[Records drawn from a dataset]
=== Begin Enclosure ===
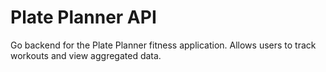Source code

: # Plate Planner API

Go backend for the Plate Planner fitness application. Allows users to track workouts and view aggregated data.
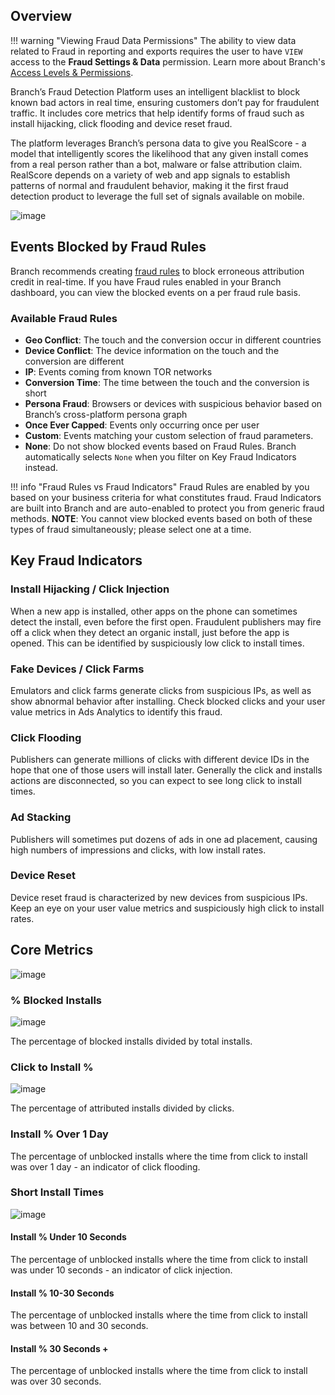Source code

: ## Overview

!!! warning "Viewing Fraud Data Permissions"
	The ability to view data related to Fraud in reporting and exports requires the user to have `VIEW` access to the <notranslate>**Fraud Settings & Data**</notranslate> permission.  Learn more about Branch's [Access Levels & Permissions](/dashboard/access-level/).

Branch’s Fraud Detection Platform uses an intelligent blacklist to block known bad actors in real time, ensuring customers don’t pay for fraudulent traffic. It includes core metrics that help identify forms of fraud such as install hijacking, click flooding and device reset fraud.

The platform leverages Branch’s persona data to give you RealScore - a model that intelligently scores the likelihood that any given install comes from a real person rather than a bot, malware or false attribution claim. RealScore depends on a variety of web and app signals to establish patterns of normal and fraudulent behavior, making it the first fraud detection product to leverage the full set of signals available on mobile.

![image](/_assets/img/pages/analytics/fraud-analytics.png)

## Events Blocked by Fraud Rules

Branch recommends creating [fraud rules](/deep-linked-ads/leveraging-fraud-rules/) to block erroneous attribution credit in real-time. If you have Fraud rules enabled in your Branch dashboard, you can view the blocked events on a per fraud rule basis.

### Available Fraud Rules

- <notranslate>**Geo Conflict**</notranslate>: The touch and the conversion occur in different countries
- <notranslate>**Device Conflict**</notranslate>: The device information on the touch and the conversion are different
- <notranslate>**IP**</notranslate>: Events coming from known TOR networks
- <notranslate>**Conversion Time**</notranslate>: The time between the touch and the conversion is short
- <notranslate>**Persona Fraud**</notranslate>: Browsers or devices with suspicious behavior based on Branch’s cross-platform persona graph
- <notranslate>**Once Ever Capped**</notranslate>: Events only occurring once per user
- <notranslate>**Custom**</notranslate>: Events matching your custom selection of fraud parameters.
- <notranslate>**None**</notranslate>: Do not show blocked events based on Fraud Rules. Branch automatically selects `None` when you filter on Key Fraud Indicators instead.

!!! info "Fraud Rules vs Fraud Indicators"
	Fraud Rules are enabled by you based on your business criteria for what constitutes fraud.  Fraud Indicators are built into Branch and are auto-enabled to protect you from generic fraud methods.  **NOTE**: You cannot view blocked events based on both of these types of fraud simultaneously; please select one at a time.

## Key Fraud Indicators

### Install Hijacking / Click Injection

When a new app is installed, other apps on the phone can sometimes detect the install, even before the first open. Fraudulent publishers may fire off a click when they detect an organic install, just before the app is opened. This can be identified by suspiciously low click to install times.

### Fake Devices / Click Farms

Emulators and click farms generate clicks from suspicious IPs, as well as show abnormal behavior after installing. Check blocked clicks and your user value metrics in Ads Analytics to identify this fraud.

### Click Flooding

Publishers can generate millions of clicks with different device IDs in the hope that one of those users will install later. Generally the click and installs actions are disconnected, so you can expect to see long click to install times.

### Ad Stacking

Publishers will sometimes put dozens of ads in one ad placement, causing high numbers of impressions and clicks, with low install rates.

### Device Reset

Device reset fraud is characterized by new devices from suspicious IPs. Keep an eye on your user value metrics and suspiciously high click to install rates.

## Core Metrics

![image](/_assets/img/pages/analytics/core-metrics.png)

### % Blocked Installs

![image](/_assets/img/pages/analytics/blocked-installs.png)

The percentage of blocked installs divided by total installs.

### Click to Install %

![image](/_assets/img/pages/analytics/cti.png)

The percentage of attributed installs divided by clicks.

### Install % Over 1 Day

The percentage of unblocked installs where the time from click to install was over 1 day - an indicator of click flooding.

### Short Install Times

![image](/_assets/img/pages/analytics/short-install-times.png)

#### Install % Under 10 Seconds

The percentage of unblocked installs where the time from click to install was under 10 seconds - an indicator of click injection.

#### Install % 10-30 Seconds

The percentage of unblocked installs where the time from click to install was between 10 and 30 seconds.

#### Install % 30 Seconds +

The percentage of unblocked installs where the time from click to install was over 30 seconds.
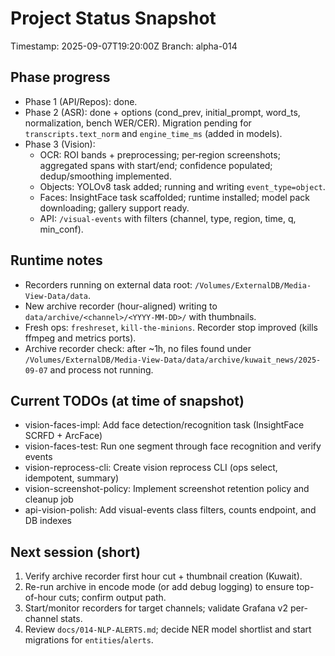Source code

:# Project Status Snapshot

Timestamp: 2025-09-07T19:20:00Z
Branch: alpha-014

## Phase progress
- Phase 1 (API/Repos): done.
- Phase 2 (ASR): done + options (cond_prev, initial_prompt, word_ts, normalization, bench WER/CER). Migration pending for `transcripts.text_norm` and `engine_time_ms` (added in models).
- Phase 3 (Vision):
  - OCR: ROI bands + preprocessing; per‑region screenshots; aggregated spans with start/end; confidence populated; dedup/smoothing implemented.
  - Objects: YOLOv8 task added; running and writing `event_type=object`.
  - Faces: InsightFace task scaffolded; runtime installed; model pack downloading; gallery support ready.
  - API: `/visual-events` with filters (channel, type, region, time, q, min_conf).

## Runtime notes
- Recorders running on external data root: `/Volumes/ExternalDB/Media-View-Data/data`.
- New archive recorder (hour-aligned) writing to `data/archive/<channel>/<YYYY-MM-DD>/` with thumbnails.
- Fresh ops: `freshreset`, `kill-the-minions`. Recorder stop improved (kills ffmpeg and metrics ports).
 - Archive recorder check: after ~1h, no files found under `/Volumes/ExternalDB/Media-View-Data/data/archive/kuwait_news/2025-09-07` and process not running.

## Current TODOs (at time of snapshot)
- vision-faces-impl: Add face detection/recognition task (InsightFace SCRFD + ArcFace)
- vision-faces-test: Run one segment through face recognition and verify events
- vision-reprocess-cli: Create vision reprocess CLI (ops select, idempotent, summary)
- vision-screenshot-policy: Implement screenshot retention policy and cleanup job
- api-vision-polish: Add visual-events class filters, counts endpoint, and DB indexes

## Next session (short)
1) Verify archive recorder first hour cut + thumbnail creation (Kuwait).
2) Re-run archive in encode mode (or add debug logging) to ensure top-of-hour cuts; confirm output path.
3) Start/monitor recorders for target channels; validate Grafana v2 per-channel stats.
4) Review `docs/014-NLP-ALERTS.md`; decide NER model shortlist and start migrations for `entities`/`alerts`.
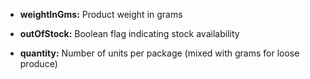 
- **weightInGms:** Product weight in grams

- **outOfStock:** Boolean flag indicating stock availability

- **quantity:** Number of units per package (mixed with grams for loose produce)
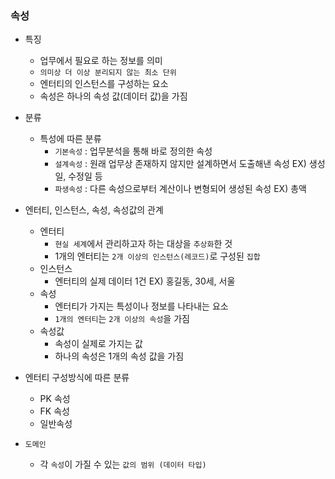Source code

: ### 속성

- 특징
  - 업무에서 필요로 하는 정보를 의미
  - `의미상 더 이상 분리되지 않는 최소 단위`
  - 엔터티의 인스턴스를 구성하는 요소
  - 속성은 하나의 속성 값(데이터 값)을 가짐
  

- 분류
  - 특성에 따른 분류
    - `기본속성` : 업무분석을 통해 바로 정의한 속성
    - `설계속성` : 원래 업무상 존재하지 않지만 설계하면서 도출해낸 속성 EX) 생성일, 수정일 등
    - `파생속성` : 다른 속성으로부터 계산이나 변형되어 생성된 속성 EX) 총액
  

- 엔터티, 인스턴스, 속성, 속성값의 관계
  - 엔터티
    - `현실 세계`에서 관리하고자 하는 대상을 `추상화`한 것
    - 1개의 엔터티는 `2개 이상의 인스턴스(레코드)`로 구성된 `집합`
  - 인스턴스
    - 엔터티의 실제 데이터 1건 EX) 홍길동, 30세, 서울
  - 속성
    - 엔터티가 가지는 특성이나 정보를 나타내는 요소
    - `1개의 엔터티`는 `2개 이상의 속성`을 가짐
  - 속성값
    - 속성이 실제로 가지는 값
    - 하나의 속성은 1개의 속성 값을 가짐


- 엔터티 구성방식에 따른 분류
  - PK 속성
  - FK 속성
  - 일반속성


- `도메인`
  - 각 `속성`이 가질 수 있는 `값의 범위 (데이터 타입)`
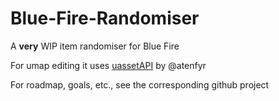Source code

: # Blue-Fire-Randomiser
A **very** WIP item randomiser for Blue Fire

For umap editing it uses [uassetAPI](https://github.com/atenfyr/UAssetAPI) by @atenfyr

For roadmap, goals, etc., see the corresponding github project
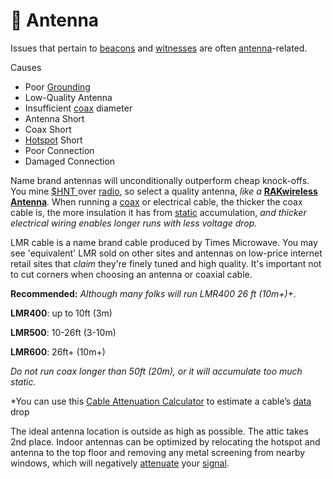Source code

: # 📡 Antenna

Issues that pertain to [beacons](../../helium-glossary.md#beacon) and [witnesses](../../helium-glossary.md#witness) are often [antenna](../../helium-glossary.md#antenna)-related.&#x20;

Causes

* Poor [Grounding](../../helium-glossary.md#ground)
* Low-Quality Antenna
* Insufficient [coax](../../helium-glossary.md#coax) diameter
* Antenna Short
* Coax Short
* [Hotspot](../../helium-glossary.md#hotspot) Short
* Poor Connection
* Damaged Connection

Name brand antennas will unconditionally outperform cheap knock-offs. You mine [$HNT ](../../helium-glossary.md#hnt)over [radio](../../helium-glossary.md#radio), so select a quality antenna, _like a_ [**RAKwireless Antenna**](https://store.rakwireless.com/collections/outdoor-antennas). When running a [coax](../../helium-glossary.md#coax) or electrical cable, the thicker the coax cable is, the more insulation it has from [static](../../helium-glossary.md#static) accumulation, _and thicker electrical wiring enables longer runs with less voltage drop._&#x20;

LMR cable is a name brand cable produced by Times Microwave. You may see 'equivalent' LMR sold on other sites and antennas on low-price internet retail sites that _claim_ they're finely tuned and high quality. It's important not to cut corners when choosing an antenna or coaxial cable.&#x20;



**Recommended:** _Although many folks will run LMR400 26 ft (10m+)+._

**LMR400**: up to 10ft (3m)

**LMR500**: 10-26ft (3-10m)

**LMR600**: 26ft+ (10m+)

_Do not run coax longer than 50ft (20m), or it will accumulate too much static._

\*You can use this [Cable Attenuation Calculator](https://www.timesmicrowave.com/Calculator) to estimate a cable’s [data](../../helium-glossary.md#data) drop&#x20;

The ideal antenna location is outside as high as possible. The attic takes 2nd place. Indoor antennas can be optimized by relocating the hotspot and antenna to the top floor and removing any metal screening from nearby windows, which will negatively [attenuate](../../helium-glossary.md#attenuation) your [signal](../../helium-glossary.md#signal).&#x20;
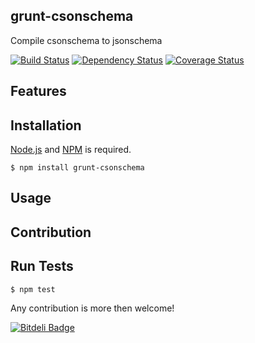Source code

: ## grunt-csonschema

Compile csonschema to jsonschema

[![Build Status](http://img.shields.io/travis/cybertk/grunt-csonschema.svg?style=flat)](https://travis-ci.org/cybertk/grunt-csonschema)
[![Dependency Status](https://david-dm.org/cybertk/grunt-csonschema.png)](https://david-dm.org/cybertk/grunt-csonschema)
[![Coverage Status](https://coveralls.io/repos/cybertk/grunt-csonschema/badge.png?branch=master)](https://coveralls.io/r/cybertk/grunt-csonschema?branch=master)

## Features


## Installation

[Node.js][] and [NPM][] is required.

    $ npm install grunt-csonschema

[Node.js]: https://npmjs.org/
[NPM]: https://npmjs.org/

## Usage

## Contribution

## Run Tests

    $ npm test

Any contribution is more then welcome!


[![Bitdeli Badge](https://d2weczhvl823v0.cloudfront.net/cybertk/grunt-csonschema/trend.png)](https://bitdeli.com/free "Bitdeli Badge")

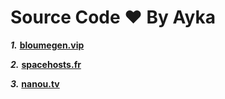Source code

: # Source Code ♥️ By Ayka

***1.*** **[bloumegen.vip](https://bloumegen.vip/)**

***2.*** **[spacehosts.fr](https://spacehosts.fr/)**

***3.*** **[nanou.tv](https://nanou.tv/)**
=== End Enclosure ===
The required answer is the run of lines above, starting at the line with "Publishers will sometimes" and ending at the line with "### Install % Over 1 Day", reproduced exactly with both ends.

Publishers will sometimes put dozens of ads in one ad placement, causing high numbers of impressions and clicks, with low install rates.

### Device Reset

Device reset fraud is characterized by new devices from suspicious IPs. Keep an eye on your user value metrics and suspiciously high click to install rates.

## Core Metrics

![image](/_assets/img/pages/analytics/core-metrics.png)

### % Blocked Installs

![image](/_assets/img/pages/analytics/blocked-installs.png)

The percentage of blocked installs divided by total installs.

### Click to Install %

![image](/_assets/img/pages/analytics/cti.png)

The percentage of attributed installs divided by clicks.

### Install % Over 1 Day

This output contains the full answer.